Behold the Boy, Medardo RossoWax, whether found naturally in the form of beeswax or as a petroleum-based by-product, is a wondrous but problematic material. It was used anciently by the Greeks and Romans as a painting medium (called “encaustic”, a technique still used by such artists as Jasper Johns), valued for its quick working properties, translucence, ability to stick to most surfaces, inert reaction to pigments, and stability, it also is (obviously) susceptible to heat, can be quite brittle and collects dirt easily.

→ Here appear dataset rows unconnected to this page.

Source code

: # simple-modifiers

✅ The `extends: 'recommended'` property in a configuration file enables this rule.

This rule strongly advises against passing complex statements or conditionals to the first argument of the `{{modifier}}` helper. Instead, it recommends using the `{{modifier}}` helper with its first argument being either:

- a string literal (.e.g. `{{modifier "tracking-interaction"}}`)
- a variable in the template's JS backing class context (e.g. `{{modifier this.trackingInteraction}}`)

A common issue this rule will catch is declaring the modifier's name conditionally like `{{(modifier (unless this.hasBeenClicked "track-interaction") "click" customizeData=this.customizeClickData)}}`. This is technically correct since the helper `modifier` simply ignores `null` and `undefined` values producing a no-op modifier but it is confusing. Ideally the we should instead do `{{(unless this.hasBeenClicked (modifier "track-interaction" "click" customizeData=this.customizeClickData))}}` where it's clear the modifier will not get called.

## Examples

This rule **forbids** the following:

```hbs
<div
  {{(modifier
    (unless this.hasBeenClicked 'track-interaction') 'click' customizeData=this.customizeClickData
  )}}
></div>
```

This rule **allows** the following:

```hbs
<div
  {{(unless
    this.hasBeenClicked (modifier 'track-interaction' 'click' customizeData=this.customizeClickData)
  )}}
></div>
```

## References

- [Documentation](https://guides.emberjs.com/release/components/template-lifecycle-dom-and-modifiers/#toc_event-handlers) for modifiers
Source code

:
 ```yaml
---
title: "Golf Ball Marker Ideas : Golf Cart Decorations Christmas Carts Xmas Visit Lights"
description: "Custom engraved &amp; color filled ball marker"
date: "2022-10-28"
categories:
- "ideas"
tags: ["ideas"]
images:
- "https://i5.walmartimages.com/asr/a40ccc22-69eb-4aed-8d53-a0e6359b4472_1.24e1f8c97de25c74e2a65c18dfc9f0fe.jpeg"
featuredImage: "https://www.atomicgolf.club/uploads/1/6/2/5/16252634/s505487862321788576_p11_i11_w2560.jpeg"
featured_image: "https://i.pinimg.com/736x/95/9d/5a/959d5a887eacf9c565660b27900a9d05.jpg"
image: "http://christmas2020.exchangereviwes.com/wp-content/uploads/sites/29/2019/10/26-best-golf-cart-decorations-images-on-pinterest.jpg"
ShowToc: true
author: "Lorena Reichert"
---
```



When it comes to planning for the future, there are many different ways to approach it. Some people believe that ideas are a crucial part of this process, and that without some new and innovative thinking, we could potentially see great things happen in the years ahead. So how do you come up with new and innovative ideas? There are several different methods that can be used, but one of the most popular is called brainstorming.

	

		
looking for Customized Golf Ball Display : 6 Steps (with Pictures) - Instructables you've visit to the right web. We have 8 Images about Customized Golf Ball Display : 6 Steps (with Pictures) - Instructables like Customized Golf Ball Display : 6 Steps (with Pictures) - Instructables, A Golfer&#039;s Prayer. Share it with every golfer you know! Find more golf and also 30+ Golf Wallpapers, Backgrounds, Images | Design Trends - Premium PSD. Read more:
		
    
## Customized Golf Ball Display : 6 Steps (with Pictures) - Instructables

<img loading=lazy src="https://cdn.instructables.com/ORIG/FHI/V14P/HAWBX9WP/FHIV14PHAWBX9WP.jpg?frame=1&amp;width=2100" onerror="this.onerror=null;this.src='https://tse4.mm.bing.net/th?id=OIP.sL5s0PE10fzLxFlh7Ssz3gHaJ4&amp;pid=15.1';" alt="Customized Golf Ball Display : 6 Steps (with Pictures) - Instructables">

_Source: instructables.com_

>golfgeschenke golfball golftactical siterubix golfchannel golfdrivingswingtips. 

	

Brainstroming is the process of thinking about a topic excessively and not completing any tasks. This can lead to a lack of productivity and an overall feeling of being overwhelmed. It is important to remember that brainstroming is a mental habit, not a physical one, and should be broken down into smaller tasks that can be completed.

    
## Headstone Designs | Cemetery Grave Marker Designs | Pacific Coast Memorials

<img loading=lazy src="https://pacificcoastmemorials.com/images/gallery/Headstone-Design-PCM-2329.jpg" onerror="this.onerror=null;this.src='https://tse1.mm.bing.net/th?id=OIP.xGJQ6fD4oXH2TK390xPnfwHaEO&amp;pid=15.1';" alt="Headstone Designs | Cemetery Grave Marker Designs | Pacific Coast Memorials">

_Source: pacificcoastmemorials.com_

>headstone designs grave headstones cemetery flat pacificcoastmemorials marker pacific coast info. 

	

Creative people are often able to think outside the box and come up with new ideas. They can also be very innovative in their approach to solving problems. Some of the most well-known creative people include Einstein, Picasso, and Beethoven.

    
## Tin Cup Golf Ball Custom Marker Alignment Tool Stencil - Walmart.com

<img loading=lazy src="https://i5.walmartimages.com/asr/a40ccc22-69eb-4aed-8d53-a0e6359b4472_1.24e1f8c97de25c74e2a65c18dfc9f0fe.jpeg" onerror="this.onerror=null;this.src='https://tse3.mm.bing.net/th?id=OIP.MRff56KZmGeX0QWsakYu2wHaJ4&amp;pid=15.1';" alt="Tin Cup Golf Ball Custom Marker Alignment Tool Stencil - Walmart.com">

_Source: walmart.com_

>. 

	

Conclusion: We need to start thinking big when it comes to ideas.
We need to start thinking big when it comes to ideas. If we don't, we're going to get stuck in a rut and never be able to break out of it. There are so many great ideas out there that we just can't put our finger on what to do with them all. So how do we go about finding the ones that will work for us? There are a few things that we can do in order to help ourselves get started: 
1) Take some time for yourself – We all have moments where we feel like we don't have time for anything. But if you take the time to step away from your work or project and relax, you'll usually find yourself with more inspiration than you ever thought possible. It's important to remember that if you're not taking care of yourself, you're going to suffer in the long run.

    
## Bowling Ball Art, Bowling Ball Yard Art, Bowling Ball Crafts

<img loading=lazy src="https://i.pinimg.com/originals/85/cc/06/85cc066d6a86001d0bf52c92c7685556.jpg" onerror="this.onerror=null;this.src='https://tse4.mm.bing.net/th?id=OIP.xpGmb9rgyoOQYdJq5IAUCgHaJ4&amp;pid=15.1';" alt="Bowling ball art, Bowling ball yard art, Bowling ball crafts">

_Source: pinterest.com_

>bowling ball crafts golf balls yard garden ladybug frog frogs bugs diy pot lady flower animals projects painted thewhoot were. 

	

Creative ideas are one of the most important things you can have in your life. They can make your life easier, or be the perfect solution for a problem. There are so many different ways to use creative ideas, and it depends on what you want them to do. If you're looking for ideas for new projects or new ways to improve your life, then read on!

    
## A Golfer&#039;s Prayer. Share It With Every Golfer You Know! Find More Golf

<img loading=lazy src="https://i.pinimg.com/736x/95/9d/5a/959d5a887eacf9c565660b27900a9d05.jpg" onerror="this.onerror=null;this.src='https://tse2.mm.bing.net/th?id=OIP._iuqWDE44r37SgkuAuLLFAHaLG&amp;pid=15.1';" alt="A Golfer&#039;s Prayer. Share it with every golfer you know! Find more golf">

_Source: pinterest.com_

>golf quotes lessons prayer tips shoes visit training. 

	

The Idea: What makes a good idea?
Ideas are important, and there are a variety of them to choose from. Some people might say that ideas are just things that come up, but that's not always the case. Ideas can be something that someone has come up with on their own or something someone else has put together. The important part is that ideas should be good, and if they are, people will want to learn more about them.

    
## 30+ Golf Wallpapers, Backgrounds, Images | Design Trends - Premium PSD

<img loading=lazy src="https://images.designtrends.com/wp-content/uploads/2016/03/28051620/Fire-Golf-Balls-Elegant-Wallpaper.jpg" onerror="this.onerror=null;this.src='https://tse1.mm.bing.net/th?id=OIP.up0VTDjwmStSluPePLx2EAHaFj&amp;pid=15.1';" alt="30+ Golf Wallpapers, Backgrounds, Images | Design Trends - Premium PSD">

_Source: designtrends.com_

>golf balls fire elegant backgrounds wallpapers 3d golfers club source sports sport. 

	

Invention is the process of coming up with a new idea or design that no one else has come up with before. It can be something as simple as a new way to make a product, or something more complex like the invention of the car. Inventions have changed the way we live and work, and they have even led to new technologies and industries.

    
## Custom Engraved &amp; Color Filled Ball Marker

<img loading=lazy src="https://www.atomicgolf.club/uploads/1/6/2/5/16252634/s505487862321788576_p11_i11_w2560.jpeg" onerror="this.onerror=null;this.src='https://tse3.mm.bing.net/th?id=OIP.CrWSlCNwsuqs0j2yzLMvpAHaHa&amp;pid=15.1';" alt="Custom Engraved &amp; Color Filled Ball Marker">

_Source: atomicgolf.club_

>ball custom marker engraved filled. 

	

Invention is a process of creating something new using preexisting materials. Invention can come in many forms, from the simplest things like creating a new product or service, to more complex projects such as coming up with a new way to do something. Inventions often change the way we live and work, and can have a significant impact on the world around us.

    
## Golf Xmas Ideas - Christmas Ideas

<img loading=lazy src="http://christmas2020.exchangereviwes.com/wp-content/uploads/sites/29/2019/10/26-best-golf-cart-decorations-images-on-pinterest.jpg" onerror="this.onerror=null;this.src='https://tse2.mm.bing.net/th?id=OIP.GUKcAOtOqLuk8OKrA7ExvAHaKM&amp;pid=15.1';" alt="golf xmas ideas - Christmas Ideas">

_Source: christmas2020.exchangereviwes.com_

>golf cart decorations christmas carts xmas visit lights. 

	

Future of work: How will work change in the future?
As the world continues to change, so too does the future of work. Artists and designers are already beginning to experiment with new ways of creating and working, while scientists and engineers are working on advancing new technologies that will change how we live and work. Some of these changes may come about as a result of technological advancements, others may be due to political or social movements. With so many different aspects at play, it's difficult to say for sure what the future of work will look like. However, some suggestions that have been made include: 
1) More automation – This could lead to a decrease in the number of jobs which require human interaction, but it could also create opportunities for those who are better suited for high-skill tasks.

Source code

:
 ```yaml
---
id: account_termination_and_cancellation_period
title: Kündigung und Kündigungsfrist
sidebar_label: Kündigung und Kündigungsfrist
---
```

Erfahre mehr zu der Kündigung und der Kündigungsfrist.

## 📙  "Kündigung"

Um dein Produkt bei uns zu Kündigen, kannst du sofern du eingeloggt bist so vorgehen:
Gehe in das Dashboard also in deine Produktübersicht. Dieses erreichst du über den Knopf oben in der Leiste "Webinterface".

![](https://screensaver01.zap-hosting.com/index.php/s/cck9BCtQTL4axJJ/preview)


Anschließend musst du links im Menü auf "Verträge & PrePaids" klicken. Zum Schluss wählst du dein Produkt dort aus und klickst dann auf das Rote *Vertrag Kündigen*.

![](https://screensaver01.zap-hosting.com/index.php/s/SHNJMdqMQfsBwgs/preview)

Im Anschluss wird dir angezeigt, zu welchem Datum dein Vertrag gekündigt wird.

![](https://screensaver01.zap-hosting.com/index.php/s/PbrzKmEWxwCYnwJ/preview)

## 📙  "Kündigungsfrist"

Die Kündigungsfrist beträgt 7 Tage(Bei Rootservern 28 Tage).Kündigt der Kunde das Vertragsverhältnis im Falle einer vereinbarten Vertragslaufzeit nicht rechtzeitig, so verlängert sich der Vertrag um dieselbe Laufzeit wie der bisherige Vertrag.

Those characteristics have proved both a help and hindrance in the longevity and eventually restoration of a work by the Impressionist sculptor Medardo Rosso. Made of plaster covered in beeswax, the portrait head, entitled Sick Boy, was badly cracked, and worse, had been poorly restored in the past. The fragments of wax had been reattached without first removing dirt along the joins, a whitish wax that didn’t match the original yellow beeswax had been used and the fragments had not been well aligned. Compounding the problem was the material itself; damage to objects in wax is very difficult to disguise since the material is translucent and inconsistencies such as air spaces can be seen that are well below the surface. The treatment involved removing the old wax fills, cleaning the troughs between the fragments and reattaching the fragments with wax tinted with pigments to match the original aged beeswax. A heated micro-spatula applied the new pigmented wax, and working from the inside out, the depth of color was systematically decreased to approximate the optics of the original. Although not perfect – nor could it have been – the work now presents itself as a whole.